Successful transsphenoidal surgery for Cushings disease leads to secondary adrenal insufficiency in most patients. This form of transient adrenal insufficiency is thought to result from hypothalamic and pituitary suppression due to the preceding hypercortisolism. Whether the rate-limiting step in the recovery of adrenal function in this setting is the hypothalamic CRH neuron or the pituitary corticotroph cell, however, is not known. We studied this question by examining the response to ovine CRH (oCRH) before, during, and after prolonged pulsatile administration of human CRH (hCRH) beginning 1–2 weeks after curative microadenomectomy for Cushings disease.
Five patients cured of Cushings disease received eight hCRH injections (1 µg/kg) daily for 7 days. This CRH regimen was found previously to normalize plasma ACTH and cortisol patterns in patients with secondary adrenal insufficiency who had normal ACTH responses to a single injection of oCRH (hypothalamic adrenal insufficiency). The plasma ACTH and cortisol responses to oCRH (1 µg/kg at 2000 h) were assessed immediately before, 2.5 h after, and 7 days after the end of pulsatile hCRH administration.

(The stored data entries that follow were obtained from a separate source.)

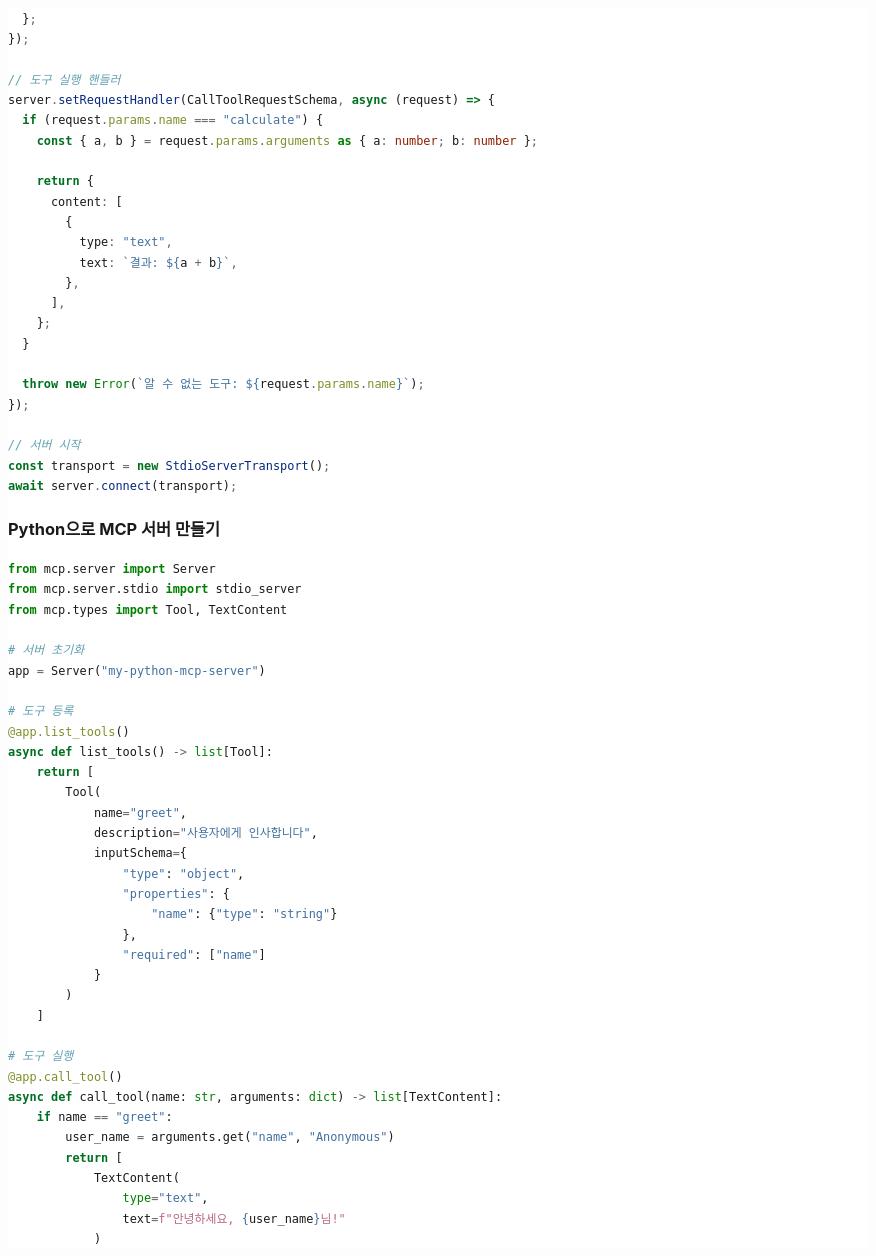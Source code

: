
 ```typescript
  };
});

// 도구 실행 핸들러
server.setRequestHandler(CallToolRequestSchema, async (request) => {
  if (request.params.name === "calculate") {
    const { a, b } = request.params.arguments as { a: number; b: number };
    
    return {
      content: [
        {
          type: "text",
          text: `결과: ${a + b}`,
        },
      ],
    };
  }
  
  throw new Error(`알 수 없는 도구: ${request.params.name}`);
});

// 서버 시작
const transport = new StdioServerTransport();
await server.connect(transport);
```

### Python으로 MCP 서버 만들기

```python
from mcp.server import Server
from mcp.server.stdio import stdio_server
from mcp.types import Tool, TextContent

# 서버 초기화
app = Server("my-python-mcp-server")

# 도구 등록
@app.list_tools()
async def list_tools() -> list[Tool]:
    return [
        Tool(
            name="greet",
            description="사용자에게 인사합니다",
            inputSchema={
                "type": "object",
                "properties": {
                    "name": {"type": "string"}
                },
                "required": ["name"]
            }
        )
    ]

# 도구 실행
@app.call_tool()
async def call_tool(name: str, arguments: dict) -> list[TextContent]:
    if name == "greet":
        user_name = arguments.get("name", "Anonymous")
        return [
            TextContent(
                type="text",
                text=f"안녕하세요, {user_name}님!"
            )
```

To control for time-related improvement in the hormonal response to ovine CRH, an additional five patients cured of Cushings disease underwent oCRH tests 1–2 and 3–4 weeks after transsphenoidal surgery, but did not receive hCRH. There was no significant difference in basal or oCRH-stimulated plasma ACTH and cortisol levels among any of the three oCRH tests in the patients who received hCRH. The baseline and oCRH-stimulated plasma ACTH and cortisol levels 1–2 and 3-4 weeks after surgery in the patients who did not receive pulsatile hCRH were similar to the values at those times in the patients who received pulsatile hCRH. Compared to normal subjects, however, both the hCRH-treated and non-hCRH-treated patients had significantly decreased peak and time-integrated plasma ACTH and cortisol responses to oCRH.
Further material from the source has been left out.